Search code examples
javamongodbspring-data-mongodbgridfs

GridFS creates orphan chunks when unique index is used


When attempting to upload a file with duplicate value of a metadata field that has a unique index on it, Spring framework's GridFsTemplate throws a MongoWriteException (E11000 duplicate key error) but also leaves orphan chunk documents in .chunks collection. The number of orphan chunk document is equal to number of normal chunk documents created when the file is uploaded the first time pointing to the fact that the whole file is uploaded before the unique index constraint is evaluated.

I have not found any official explanation about this behavior of GridFS and therefore, i think this maybe a bug as this causes needless bandwidth and storage waste which can be easily avoided.

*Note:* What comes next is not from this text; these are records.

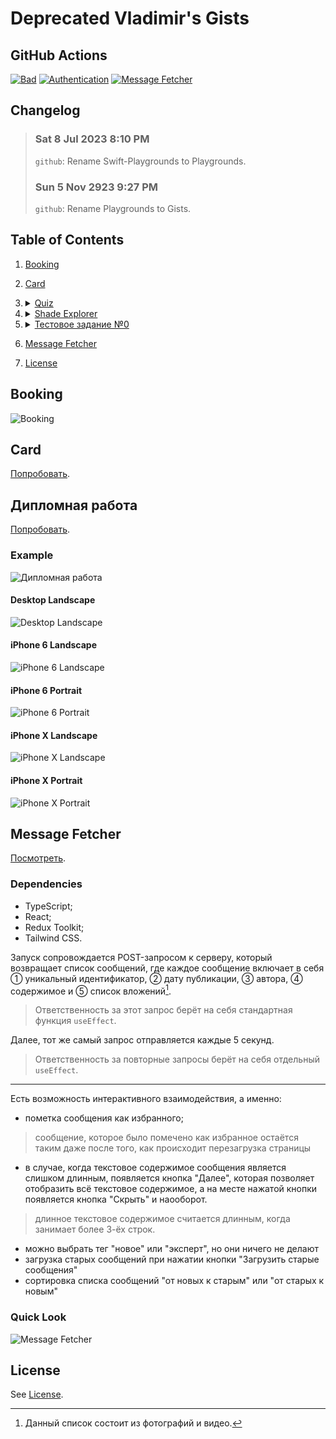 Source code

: # Deprecated Vladimir's Gists

## GitHub Actions
[![Bad](https://github.com/VladimirCreator/Playgrounds/actions/workflows/bad.yaml/badge.svg)](https://github.com/VladimirCreator/Playgrounds/actions/workflows/bad.yaml)
[![Authentication](https://github.com/VladimirCreator/Playgrounds/actions/workflows/authentication.yml/badge.svg)](https://github.com/VladimirCreator/Playgrounds/actions/workflows/authentication.yml)
[![Message Fetcher](https://github.com/VladimirCreator/Playgrounds/actions/workflows/message-fetcher.yml/badge.svg)](https://github.com/VladimirCreator/Playgrounds/actions/workflows/message-fetcher.yml)

## Changelog
> ### Sat 8 Jul 2023 8:10 PM
> `github`: Rename Swift-Playgrounds to Playgrounds.
> ### Sun 5 Nov 2923 9:27 PM
> `github`: Rename Playgrounds to Gists.

## Table of Contents

1. [Booking](#booking)
1. [Card](#card)
1. <details>
     <summary>
       <a href="https://github.com/VladimirCreator/Playgrounds#quiz">
         Quiz
       </a>
     </summary>

     <h3>
       Quick Look
     </h3>

     <p>
       <img src="./videos/quiz.gif" />
     </p>
   </details>

1. <details>
     <summary>
       <a href="https://github.com/VladimirCreator/Playgrounds#shade-explorer">
         Shade Explorer
       </a>
     </summary>

     <h3>
       Quick Look
     </h3>

     <p>
       <img src="./videos/shade_explorer.gif" />
     </p>
   </details>

1. <details>
     <summary>
       <a href="https://github.com/VladimirCreator/Playgrounds#%D1%82%D0%B5%D1%81%D1%82%D0%BE%D0%B2%D0%BE%D0%B5-%D0%B7%D0%B0%D0%B4%D0%B0%D0%BD%D0%B8%D0%B5-0">
         Тестовое задание №0
       </a>
     </summary>

     <p>
       <a href="https://application-0.vercel.app">
         Попробовать
       </a>
     </p>

     <p>
       Запуск сопровождается POST-запросом к серверу, который возвращает список приложений, где у каждого приложения есть идентификатор, название, идентификатор политики, поле <code>agent_js_config</code> и поле <code>correlations_config</code>.
     </p>

     <p>
       Есть возможность интерактивного взаимодействия, а именно:
     </p>

     <ul>
       <li>
         отправка нового приложения на сервер;
       </li>
       <li>
         изменение существующего приложения на сервере.
       </li>
     </ul>

     <h3>
       Quick Look
     </h3>

     <p>
       <img src="./videos/тестовое_задание_0.gif" />
     </p>
   </details>


1. [Message Fetcher](#message-fetcher)
1. [License](#license)

## Booking
![Booking](videos/booking.gif)

## Card
[Попробовать](https://vladimircreator.github.io/Playgrounds/card/).

## Дипломная работа
[Попробовать](https://graduate-work-gilt.vercel.app/).

### Example
![Дипломная работа](./videos/дипломная_работа.gif)

#### Desktop Landscape
![Desktop Landscape](./photos/дипломная_работа/desktop_landscape.png)

#### iPhone 6 Landscape
![iPhone 6 Landscape](./photos/дипломная_работа/iPhone6_landscape.png)

#### iPhone 6 Portrait
![iPhone 6 Portrait](./photos/дипломная_работа/iPhone6_portrait.png)

#### iPhone X Landscape
![iPhone X Landscape](./photos/дипломная_работа/iPhoneX_landscape.png)

#### iPhone X Portrait
![iPhone X Portrait](./photos/дипломная_работа/iPhoneX_portrait.png)

## Message Fetcher
[Посмотреть](https://application-m78h6t34y-thisusernameisalreadybusy.vercel.app/).

### Dependencies
- TypeScript;
- React;
- Redux Toolkit;
- Tailwind CSS.

Запуск сопровождается POST-запросом к серверу, который возвращает список сообщений, где каждое сообщение включает в себя ① уникальный идентификатор, ② дату публикации, ③ автора, ④ содержимое и ⑤ список вложений[^1].

> Ответственность за этот запрос берёт на себя стандартная функция `useEffect`.

Далее, тот же самый запрос отправляется каждые 5 секунд.

> Ответственность за повторные запросы берёт на себя отдельный `useEffect`.

---

Есть возможность интерактивного взаимодействия, а именно:

- пометка сообщения как избранного;

> сообщение, которое было помечено как избранное остаётся таким даже после того, как происходит перезагрузка страницы

- в случае, когда текстовое содержимое сообщения является слишком длинным, появляется кнопка "Далее", которая позволяет отобразить всё текстовое содержимое, а на месте нажатой кнопки появляется кнопка "Скрыть" и наооборот.

> длинное текстовое содержимое считается длинным, когда занимает более 3-ёх строк.

- можно выбрать тег "новое" или "эксперт", но они ничего не делают
- загрузка старых сообщений при нажатии кнопки "Загрузить старые сообщения"
- сортировка списка сообщений "от новых к старым" или "от старых к новым"

### Quick Look
![Message Fetcher](./videos/message_fetcher.gif)

## License
See [License](LICENSE).

[^1]: Данный список состоит из фотографий и видео.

Can anyone please help me see if my conclusion is correct or if anything can be done to avoid orphan chunk creation issue.


Solution

  • GridFS is provided by the driver to facilitate storing large files. When you instantiate a GridFS object, it will create 2 collections in the database, with names ending in .files and .chunks.

    It sets up these collections in the way that works correctly with the GridFS code.

    On the client side, GridFS splits the file into chunks smaller than 16MB, then inserts each of the chunks into the .chunks collection. It then inserts a document into the .files collection.

    Doing it in this order will prevent other clients from seeing that file until it is fully uploaded, so you won't have any partial downloads due to an incomplete upload.

    The unique index you created on the .files collections will cause the server to return an error when the GridFS code in the client attempts to insert the file document. Note that this is only attempted after all of the chunks have been inserted, so it does not prevent the file from being uploaded.

    This is unexpected behavior that would not occur with the collection the way the code created it, so the code does not have steps to clean up from this error, leaving the chunks of the file in the database.

    You manually modified the programmatically created collection, adding a unique index. It should not be surprising when the code that created that collection originally doesn't behave the same as it did before.

    If you need to prevent duplicate files from being uploaded, you will need to devise a way to check prior to uploading.